# DTC Introduction to Programming

Practice Problems for Multidimensional Array Structures

1. The purpose of this exercise is to see how you might go about doing the preprocessing necessary to align two protein chains in three-dimensional space. There are many algorithms that can superimpose protein structures to find an alignment. Theseus is one such example.
2. Download the 4D12 Protein Data Bank file and save it to your working directory. We're going to do some text processing using multidimensional arrays in Python.
3. For some background, check out the PDB entry for 4D12 to learn a little bit about what this protein does. Also check out the PDB guide for coordinate files to learn more about what information is contained in PDB files. Note that the PDB format is a bit unusual in that spaces are important; columns are not delimited by tab or comma characters. See here for the spaces that correspond to each piece of information in the PDB file.
4. As you've seen from the PDB documentation, the lines in the PDB file that have protein coordinates start with 'ATOM' and the chain is in the fifth column. Read the 4d12.pdb file into a Python array, take the lines (in order) that start with 'ATOM' and are in the A chain, and copy them into a new file called 5gxia.pdb. (Solution)

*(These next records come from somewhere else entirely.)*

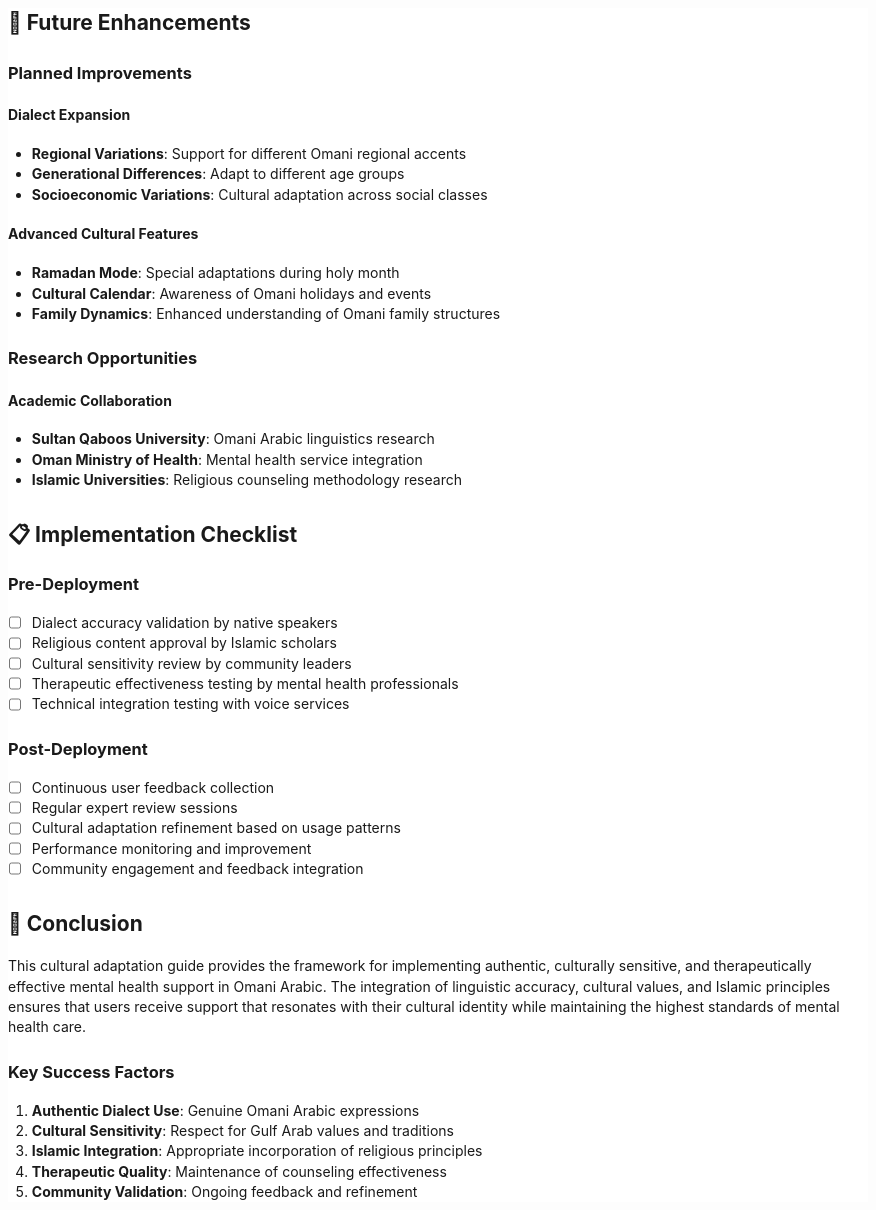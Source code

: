 ## 🔮 Future Enhancements

### Planned Improvements

#### Dialect Expansion
- **Regional Variations**: Support for different Omani regional accents
- **Generational Differences**: Adapt to different age groups
- **Socioeconomic Variations**: Cultural adaptation across social classes

#### Advanced Cultural Features
- **Ramadan Mode**: Special adaptations during holy month
- **Cultural Calendar**: Awareness of Omani holidays and events
- **Family Dynamics**: Enhanced understanding of Omani family structures

### Research Opportunities

#### Academic Collaboration
- **Sultan Qaboos University**: Omani Arabic linguistics research
- **Oman Ministry of Health**: Mental health service integration
- **Islamic Universities**: Religious counseling methodology research

## 📋 Implementation Checklist

### Pre-Deployment
- [ ] Dialect accuracy validation by native speakers
- [ ] Religious content approval by Islamic scholars
- [ ] Cultural sensitivity review by community leaders
- [ ] Therapeutic effectiveness testing by mental health professionals
- [ ] Technical integration testing with voice services

### Post-Deployment
- [ ] Continuous user feedback collection
- [ ] Regular expert review sessions
- [ ] Cultural adaptation refinement based on usage patterns
- [ ] Performance monitoring and improvement
- [ ] Community engagement and feedback integration

## 🎯 Conclusion

This cultural adaptation guide provides the framework for implementing authentic, culturally sensitive, and therapeutically effective mental health support in Omani Arabic. The integration of linguistic accuracy, cultural values, and Islamic principles ensures that users receive support that resonates with their cultural identity while maintaining the highest standards of mental health care.

### Key Success Factors
1. **Authentic Dialect Use**: Genuine Omani Arabic expressions
2. **Cultural Sensitivity**: Respect for Gulf Arab values and traditions
3. **Islamic Integration**: Appropriate incorporation of religious principles
4. **Therapeutic Quality**: Maintenance of counseling effectiveness
5. **Community Validation**: Ongoing feedback and refinement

5. Proteins consist of amino acid residues (see Figure 1 below). Each residue has an amino acid (unique to each residue) and a backbone that is common to all residues. The backbone consists of the repeating series N-Cα-C, where N is in an amino group, Cα is bonded to the amino acid, and C is in a carboxyl group. Residues are linked by a peptide bond between the amino group and the carboxyl group, so that the backbond has the repeating structure N-Cα-C-N-Cα-C- etc. Modify the code you wrote in the previous step so that it only writes the backbone atoms to a new file called 5gxia_backbone.pdb. Open 5gxia_backbone.pdb in a text editor - can you see the N-Cα-C repeating structure? (Solution)
6. 5FRC has the same amino acid sequence as 4D12, but it was expressed in a different organism and the X-ray diffraction was done under different conditions. Download the 5FRC Protein Data Bank file and use your code from the previous to steps to make 5frca.pdb and 5frca_backbone.pdb.
7. We've now created 4d12a_backbone.pdb and 5frca_backbone.pdb files that we can use in our structural alignment!
8. Perform the structural alignment on the 5frca_backbone.pdb adn 4d12a_backbone.pdb inputs that you created in the exercises. You will need to download Theseus from the Theseus webpage, where there are binary executables available for MacOS, Windows, and Linux. Note that Theseus requires Muscle to do the multiple sequence alignment, so you'll need that too. You'll also need to edit the theseus_align shell script to tell it where to find the Theseus binary and the Muscle binary. Once you've done that, run theseus_align by running 'bash theseus_align -a1 -f 4d12a_backbone.pdb 5frca_backbone.pdb'. What is the root-mean-square deviation (RMSD) between the two structures?